Although at the bottom of the scientific disposal pyramid, landfilling is one of the prominent ways of plastic waste management, especially in the developing world. Although some of the metropolitan cities might have scattered scientific landfills, unsanitary landfill, or dumping of waste is predominant in many of these places (Vanapalli et al., 2019). Although incineration is recommended for its energy recovery from the material, landfilling is often considered to be more prevalent strictly from a waste management perspective (Hopewell et al., 2009). A CO2 assessment study based on non-recyclable plastics revealed that landfilling causes less CO2 emissions (253 g per kg) compared to incineration (673–4605 g per kg). However, since most of the developing and underdeveloped world still follow unsanitary dumping of waste, it leads to tremendous space constraints, leaching of harmful chemicals, and can also result in open surface fires in dumps, often resulting in the release of harmful air pollutants like dioxins and furans (Azoulay et al., 2019). Moreover, the rise in plastic waste generation, disrupted recycling markets, capacity constraints experienced by incineration during the COVID-19 crisis are causing increased load on waste dumps, and landfills overwhelming their capacity. Further, with inefficiencies and inadequacies of the existing waste management systems and lack of proper implementation of environmental regulations in the wake of the pandemic, there is a tremendous rise in the mismanagement of plastic waste causing serious environmental implications.

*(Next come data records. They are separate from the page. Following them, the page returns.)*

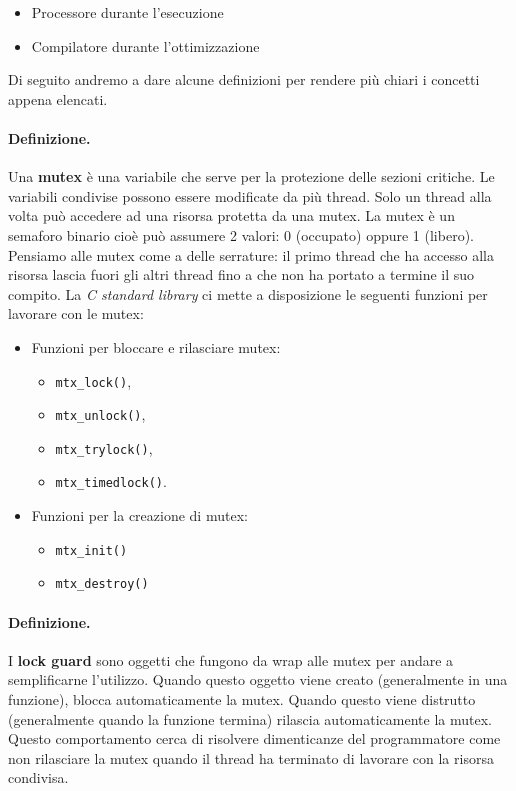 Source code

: \begin{itemize}
    \item Processore durante l'esecuzione
    \item Compilatore durante l'ottimizzazione
\end{itemize}

Di seguito andremo a dare alcune definizioni per rendere più chiari i concetti appena elencati.

\paragraph{Definizione.}
Una \textbf{mutex} è una variabile che serve per la protezione delle sezioni critiche.
Le variabili condivise possono essere modificate da più thread.
Solo un thread alla volta può accedere ad una risorsa protetta da una mutex.
La mutex è un semaforo binario cioè può assumere 2 valori: 0 (occupato)
oppure 1 (libero).
Pensiamo alle mutex come a delle serrature:
il primo thread che ha accesso alla risorsa lascia fuori gli altri thread
fino a che non ha portato a termine il suo compito. La \textit{C standard library}
ci mette a disposizione le seguenti funzioni per lavorare con le mutex:

\begin{itemize}
    \item Funzioni per bloccare e rilasciare mutex:
          \begin{itemize}
              \item \verb|mtx_lock()|,
              \item \verb|mtx_unlock()|,
              \item \verb|mtx_trylock()|,
              \item \verb|mtx_timedlock()|.
          \end{itemize}
    \item Funzioni per la creazione di mutex:
          \begin{itemize}
              \item \verb|mtx_init()|
              \item \verb|mtx_destroy()|
          \end{itemize}
\end{itemize}

\paragraph{Definizione.}
I \textbf{lock guard} sono oggetti che fungono da wrap alle mutex per andare a
semplificarne l'utilizzo. Quando questo oggetto viene creato (generalmente in una
funzione), blocca automaticamente la mutex. Quando questo viene distrutto (generalmente
quando la funzione termina) rilascia automaticamente la mutex. Questo comportamento
cerca di risolvere dimenticanze del programmatore come non rilasciare la mutex quando
il thread ha terminato di lavorare con la risorsa condivisa.

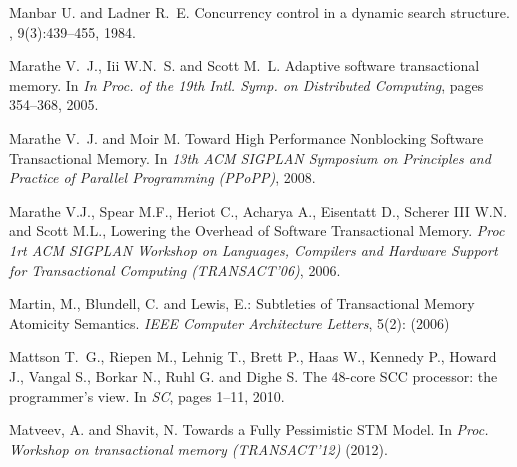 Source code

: \begin{thebibliography}{99}
{
Manbar U. and Ladner R.~E.
\newblock Concurrency control in a dynamic search structure.
, 9(3):439--455, 1984.






Marathe V.~J., Iii W.N.~S. and  Scott M.~L.
\newblock Adaptive software transactional memory.
\newblock In {\em In Proc. of the 19th Intl. Symp. on Distributed Computing},
  pages 354--368, 2005.

Marathe V.~J. and Moir M.
Toward High Performance Nonblocking Software Transactional Memory. 
In {\em 13th ACM SIGPLAN Symposium on Principles and Practice of Parallel Programming (PPoPP)}, 2008.


Marathe  V.J.,  Spear M.F., Heriot  C., Acharya A., Eisentatt  D., Scherer
III W.N. and Scott M.L.,
Lowering the Overhead of Software Transactional Memory. 
{\it  Proc 1rt  ACM SIGPLAN  Workshop on  Languages, Compilers  and Hardware
Support for Transactional Computing (TRANSACT'06)}, 2006. 





 Martin, M.,  Blundell, C. and Lewis, E.:
 Subtleties of Transactional Memory Atomicity Semantics. 
{\it IEEE Computer Architecture  Letters},  5(2):  (2006)



Mattson T.~G., Riepen M., Lehnig T., Brett P., Haas W., Kennedy P., Howard J.,
  Vangal S., Borkar N., Ruhl G. and Dighe S.
\newblock The 48-core {SCC} processor: the programmer's view.
\newblock In {\em SC}, pages 1--11, 2010.


Matveev, A. and  Shavit, N.
Towards a Fully Pessimistic STM Model. 
In {\it Proc. Workshop on transactional memory (TRANSACT'12)} (2012).



}
\end{thebibliography}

4. Potential technological strategies for the post-pandemic world
With limited available solutions, there is a substantial need for innovations which should involve addressing key challenges in plastic waste collection and integrating new technologies in segregation and treatment into the existing waste management system. While improving the capacity and efficiency of the old processes and technologies, these new advancements can complement their capability in sustaining the upcoming surges in the waste generation.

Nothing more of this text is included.